小川を渡るコンクリート橋も当時の物とは思えなかった。

道路となったカーブを行くとほどなくして建物に行く手を阻まれ、その先線路跡はすっかり住宅地へと変わり、もはや痕跡を見つける事は出来ない。

スマートフォンのGPSで位置を確認しつつ歩いてみてもその痕跡は無い。



専用線の枕木発見!?とか思いつつ向かいには大型の園芸用品店が・・・園芸用の古い枕木だろう。
線路跡を道を抜けると、国道10号線バイパス、田原交差点に出る。

矢印が専用線跡。
そこに気になる物が。

[建設省]と書かれた用地杭があった。国有地だ。
この二つの間がちょうど線路跡と重なるんだよな・・・関連性は不明。
国道を渡ると、市立田原中学校と県立東小倉高校があり、その間が切り通しになっている。

恐らくこの道路が線路跡ではないかと思われる。
なにぶん軍事施設であったため、資料に乏しく断定は出来ないのを了承していただきたい。

両側が小高くなっている。
抜ければ広大な敷地を持つ「文化記念公園」へと到着する。
ここにはかつて軍事施設だったと言う面影は微塵も感じる事は出来ない。
穏やかな時間が流れ、市民の憩いの場となっている。
当時は日本庭園の池も無く、火薬庫が広がっていたと言う。
その全貌は解らない。
しかし、この火薬庫は戦後の1946年(昭和21年)5月4日、未曾有の大惨事が起こる。
大量の火薬・弾薬に引火し大爆発が起こったのだ。

戦時中、下曽根駅から陸軍航空本部福岡支所(当時の支所の住所地は「小倉市大字曽根町大字横沼」)までの1,400mの区間に、火薬類などを運び入れる専用線があった。
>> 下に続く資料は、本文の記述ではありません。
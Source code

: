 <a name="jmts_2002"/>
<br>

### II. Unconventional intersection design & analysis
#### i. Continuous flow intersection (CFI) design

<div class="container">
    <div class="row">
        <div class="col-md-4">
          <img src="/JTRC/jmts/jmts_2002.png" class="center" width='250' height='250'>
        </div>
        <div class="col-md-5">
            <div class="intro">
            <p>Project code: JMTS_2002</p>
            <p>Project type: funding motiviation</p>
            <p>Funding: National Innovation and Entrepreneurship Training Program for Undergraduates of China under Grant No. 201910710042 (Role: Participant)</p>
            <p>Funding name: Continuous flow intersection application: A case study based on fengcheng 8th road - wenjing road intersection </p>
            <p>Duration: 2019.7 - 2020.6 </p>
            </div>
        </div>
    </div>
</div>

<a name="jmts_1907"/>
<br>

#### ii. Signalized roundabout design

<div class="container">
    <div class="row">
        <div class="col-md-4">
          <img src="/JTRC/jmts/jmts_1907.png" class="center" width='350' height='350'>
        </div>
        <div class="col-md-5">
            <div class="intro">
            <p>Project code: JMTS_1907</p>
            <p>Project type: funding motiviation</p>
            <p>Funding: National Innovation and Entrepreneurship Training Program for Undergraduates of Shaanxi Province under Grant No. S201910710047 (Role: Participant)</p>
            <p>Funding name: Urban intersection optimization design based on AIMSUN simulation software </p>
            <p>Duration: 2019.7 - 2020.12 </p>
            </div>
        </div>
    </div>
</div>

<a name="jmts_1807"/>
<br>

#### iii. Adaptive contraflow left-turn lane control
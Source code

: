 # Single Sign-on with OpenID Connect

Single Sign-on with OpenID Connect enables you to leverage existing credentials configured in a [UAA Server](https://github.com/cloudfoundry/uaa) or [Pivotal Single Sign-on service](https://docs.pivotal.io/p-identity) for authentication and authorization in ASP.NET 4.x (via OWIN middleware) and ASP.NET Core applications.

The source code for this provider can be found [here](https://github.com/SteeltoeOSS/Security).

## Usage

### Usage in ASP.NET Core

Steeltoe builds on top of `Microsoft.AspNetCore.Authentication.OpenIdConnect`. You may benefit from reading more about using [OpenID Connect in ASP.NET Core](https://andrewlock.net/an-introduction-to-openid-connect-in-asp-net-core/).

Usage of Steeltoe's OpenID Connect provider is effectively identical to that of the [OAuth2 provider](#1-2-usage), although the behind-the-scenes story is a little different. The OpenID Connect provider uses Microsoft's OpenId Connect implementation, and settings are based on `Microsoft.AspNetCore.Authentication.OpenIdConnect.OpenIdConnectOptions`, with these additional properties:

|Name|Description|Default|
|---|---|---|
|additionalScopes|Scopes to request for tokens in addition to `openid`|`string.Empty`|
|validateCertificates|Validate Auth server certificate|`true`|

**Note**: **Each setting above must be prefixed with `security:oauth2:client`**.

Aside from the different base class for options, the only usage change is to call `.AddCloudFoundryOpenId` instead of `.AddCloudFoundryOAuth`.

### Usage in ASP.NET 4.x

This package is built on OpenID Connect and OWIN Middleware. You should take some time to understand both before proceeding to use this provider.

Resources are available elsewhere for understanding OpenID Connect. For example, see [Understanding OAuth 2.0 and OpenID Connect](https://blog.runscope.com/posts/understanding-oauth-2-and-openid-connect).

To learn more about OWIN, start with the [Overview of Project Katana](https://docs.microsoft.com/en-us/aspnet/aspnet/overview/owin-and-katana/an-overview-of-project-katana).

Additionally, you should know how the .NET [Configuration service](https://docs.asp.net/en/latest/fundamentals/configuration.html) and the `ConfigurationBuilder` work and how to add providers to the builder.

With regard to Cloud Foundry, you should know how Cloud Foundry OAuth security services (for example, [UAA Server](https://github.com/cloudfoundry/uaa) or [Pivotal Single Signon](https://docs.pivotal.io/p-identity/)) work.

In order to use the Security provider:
戦後の1946年(昭和21年)5月4日午前10時30分頃、この支所に集積してあった爆弾が突然爆発し、約一昼夜に亙って爆発が繰り返され1人が即死、6人が行方不明、16人が重軽傷を負ったほか、家屋6戸が焼失、6戸が全半壊、約1,000戸もの窓ガラスが割れるなどの大惨事となった。その爆発音は筑豊地区まで届いたという。この爆発により、駅も爆発物の破片によって窓ガラスはすべて割れ建物の壁は崩れ落ちるという大損害を受けた。幸いこの爆発の際には火薬を載せた貨物列車や旅客列車をすぐ避難させたため、駅での負傷者は出なかったという。しかしながら専用線はレールがぐにゃぐにゃに曲がり、停まっていたはずの貨車3両は跡形もなく消し飛んでいたらしい。この爆発事故については未だ事故原因が不明だが、近年では爆弾の集積所近くで子供の遺体が見つかったことから、打ち上げるとパラシュートが開きその風圧で信管が爆発するタイプの高射砲弾で子供たちが遊んでいたときに誤って爆発し、それが他の爆弾を誘発したものだとみられている。この専用線はその後1951年(昭和26年)に廃止され、この支所地も後に日本化薬の倉庫となるものの1977年(昭和52年)に廃止されて北九州市に売却され、現在は文化記念公園や小倉東高校になっている。

Wikipediaより引用
曽根火薬庫はその後民間に渡り、1977年(昭和52年)まで火薬庫として使われていた様だ。
昭和49年の航空写真にそれを見る事が出来る。
〈国道交通省の航空写真閲覧サービスが終了したため画像がなくなてしまいました〉

建家の周りに特徴のある幾何学模様が解るだろうか?
これは火薬庫の周りに盛られた盛土だ。
万一引火した際、延焼しないようにとか、被害を最小限に止める為だと言われる。
↓陸上自衛隊小倉駐屯地にも同じ様な施設があるのが解る。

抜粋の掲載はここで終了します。